*** Data extracts Section Begins ***

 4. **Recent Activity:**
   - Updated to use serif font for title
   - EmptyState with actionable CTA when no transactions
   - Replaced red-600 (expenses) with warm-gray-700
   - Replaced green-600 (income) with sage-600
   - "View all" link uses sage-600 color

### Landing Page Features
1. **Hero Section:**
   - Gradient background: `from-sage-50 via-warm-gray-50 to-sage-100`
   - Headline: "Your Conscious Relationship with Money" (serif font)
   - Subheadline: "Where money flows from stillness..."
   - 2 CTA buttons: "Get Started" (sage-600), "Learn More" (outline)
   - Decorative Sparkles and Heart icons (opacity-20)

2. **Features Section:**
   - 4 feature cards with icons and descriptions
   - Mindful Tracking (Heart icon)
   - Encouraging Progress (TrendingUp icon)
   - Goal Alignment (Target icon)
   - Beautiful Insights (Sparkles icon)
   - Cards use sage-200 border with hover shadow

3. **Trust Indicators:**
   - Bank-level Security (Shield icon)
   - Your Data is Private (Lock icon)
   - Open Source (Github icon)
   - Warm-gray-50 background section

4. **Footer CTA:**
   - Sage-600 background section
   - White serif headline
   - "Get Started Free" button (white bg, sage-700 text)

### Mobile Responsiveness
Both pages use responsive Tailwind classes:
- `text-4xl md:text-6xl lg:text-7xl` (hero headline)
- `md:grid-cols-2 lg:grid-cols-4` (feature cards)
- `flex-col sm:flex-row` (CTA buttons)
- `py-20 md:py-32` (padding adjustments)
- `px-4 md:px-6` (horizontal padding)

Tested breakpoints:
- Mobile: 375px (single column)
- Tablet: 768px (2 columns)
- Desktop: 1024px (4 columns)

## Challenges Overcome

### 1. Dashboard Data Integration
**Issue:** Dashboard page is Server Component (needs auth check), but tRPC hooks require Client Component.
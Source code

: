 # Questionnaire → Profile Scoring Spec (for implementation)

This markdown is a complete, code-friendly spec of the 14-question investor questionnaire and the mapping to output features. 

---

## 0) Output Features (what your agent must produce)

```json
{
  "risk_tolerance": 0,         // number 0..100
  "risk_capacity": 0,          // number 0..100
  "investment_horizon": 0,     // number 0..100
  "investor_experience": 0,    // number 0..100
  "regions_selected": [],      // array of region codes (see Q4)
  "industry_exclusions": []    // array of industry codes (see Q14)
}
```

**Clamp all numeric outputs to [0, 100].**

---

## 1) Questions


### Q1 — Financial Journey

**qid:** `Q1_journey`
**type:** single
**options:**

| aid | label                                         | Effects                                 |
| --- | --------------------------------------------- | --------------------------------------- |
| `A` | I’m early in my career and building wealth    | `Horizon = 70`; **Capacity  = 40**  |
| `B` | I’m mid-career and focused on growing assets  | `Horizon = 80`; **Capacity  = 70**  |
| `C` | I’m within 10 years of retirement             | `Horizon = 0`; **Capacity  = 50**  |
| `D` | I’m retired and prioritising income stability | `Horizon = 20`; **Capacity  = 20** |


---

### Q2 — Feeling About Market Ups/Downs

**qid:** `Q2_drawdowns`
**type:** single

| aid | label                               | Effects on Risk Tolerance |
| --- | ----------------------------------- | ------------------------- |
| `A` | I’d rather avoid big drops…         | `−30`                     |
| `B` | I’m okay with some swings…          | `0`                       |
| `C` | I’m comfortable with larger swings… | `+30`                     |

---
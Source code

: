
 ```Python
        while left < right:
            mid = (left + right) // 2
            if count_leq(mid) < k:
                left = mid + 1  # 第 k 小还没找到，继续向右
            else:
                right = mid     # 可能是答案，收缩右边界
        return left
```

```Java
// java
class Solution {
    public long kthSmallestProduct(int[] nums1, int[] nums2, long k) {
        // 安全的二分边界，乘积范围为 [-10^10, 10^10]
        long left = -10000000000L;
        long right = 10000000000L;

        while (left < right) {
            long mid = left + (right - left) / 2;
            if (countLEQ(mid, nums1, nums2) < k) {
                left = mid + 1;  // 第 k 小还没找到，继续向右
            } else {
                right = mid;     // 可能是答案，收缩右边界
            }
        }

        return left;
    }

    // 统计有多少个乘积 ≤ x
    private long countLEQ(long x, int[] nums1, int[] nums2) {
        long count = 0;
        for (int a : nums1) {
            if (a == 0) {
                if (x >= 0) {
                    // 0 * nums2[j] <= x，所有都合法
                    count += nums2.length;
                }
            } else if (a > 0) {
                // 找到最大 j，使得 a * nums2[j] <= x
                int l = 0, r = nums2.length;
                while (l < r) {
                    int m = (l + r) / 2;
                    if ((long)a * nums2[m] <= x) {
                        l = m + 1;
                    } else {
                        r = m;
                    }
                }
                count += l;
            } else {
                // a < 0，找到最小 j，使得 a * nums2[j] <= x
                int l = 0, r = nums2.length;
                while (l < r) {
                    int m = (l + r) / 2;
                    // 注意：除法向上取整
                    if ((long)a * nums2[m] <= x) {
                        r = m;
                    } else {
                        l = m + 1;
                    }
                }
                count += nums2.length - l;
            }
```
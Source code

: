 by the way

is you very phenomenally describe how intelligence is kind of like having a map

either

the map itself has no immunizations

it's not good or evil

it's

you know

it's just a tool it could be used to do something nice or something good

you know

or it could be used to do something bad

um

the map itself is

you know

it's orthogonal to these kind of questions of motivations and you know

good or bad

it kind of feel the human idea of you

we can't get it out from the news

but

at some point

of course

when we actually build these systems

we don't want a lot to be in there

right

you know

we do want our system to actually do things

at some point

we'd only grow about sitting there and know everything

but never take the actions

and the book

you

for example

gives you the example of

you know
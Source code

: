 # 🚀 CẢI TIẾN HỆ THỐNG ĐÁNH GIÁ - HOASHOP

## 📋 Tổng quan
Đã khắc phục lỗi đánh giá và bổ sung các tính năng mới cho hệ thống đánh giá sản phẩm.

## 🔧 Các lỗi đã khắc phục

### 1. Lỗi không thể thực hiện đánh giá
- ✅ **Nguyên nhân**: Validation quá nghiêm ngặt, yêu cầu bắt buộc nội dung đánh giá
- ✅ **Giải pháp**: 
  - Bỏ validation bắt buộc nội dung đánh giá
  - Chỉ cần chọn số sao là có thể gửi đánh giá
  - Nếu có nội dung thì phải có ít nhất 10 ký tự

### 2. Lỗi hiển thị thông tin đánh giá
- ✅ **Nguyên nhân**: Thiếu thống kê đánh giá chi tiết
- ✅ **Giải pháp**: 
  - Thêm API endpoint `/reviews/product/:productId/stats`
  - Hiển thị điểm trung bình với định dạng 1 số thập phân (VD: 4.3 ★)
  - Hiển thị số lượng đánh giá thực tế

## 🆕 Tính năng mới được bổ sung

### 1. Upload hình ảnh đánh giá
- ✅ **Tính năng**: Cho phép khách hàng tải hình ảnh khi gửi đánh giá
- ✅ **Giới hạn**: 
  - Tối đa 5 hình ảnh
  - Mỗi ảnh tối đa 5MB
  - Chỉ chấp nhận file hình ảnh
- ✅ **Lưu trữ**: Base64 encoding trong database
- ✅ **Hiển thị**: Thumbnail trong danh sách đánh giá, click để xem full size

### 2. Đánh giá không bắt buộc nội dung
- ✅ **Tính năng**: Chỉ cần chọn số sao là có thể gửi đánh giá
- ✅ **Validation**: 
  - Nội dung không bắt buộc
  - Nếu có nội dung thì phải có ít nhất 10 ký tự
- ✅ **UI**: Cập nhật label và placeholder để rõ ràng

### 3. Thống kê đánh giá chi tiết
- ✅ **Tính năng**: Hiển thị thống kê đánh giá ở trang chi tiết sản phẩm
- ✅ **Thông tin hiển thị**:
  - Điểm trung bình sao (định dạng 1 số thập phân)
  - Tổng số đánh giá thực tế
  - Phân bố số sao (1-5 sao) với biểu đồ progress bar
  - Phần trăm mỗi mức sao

*** Data extracts Section Ends ***

# Task goal
Show every line above where "小还没找到" is found.

# Answer space
                left = mid + 1  # 第 k 小还没找到，继续向右
                left = mid + 1;  // 第 k 小还没找到，继续向右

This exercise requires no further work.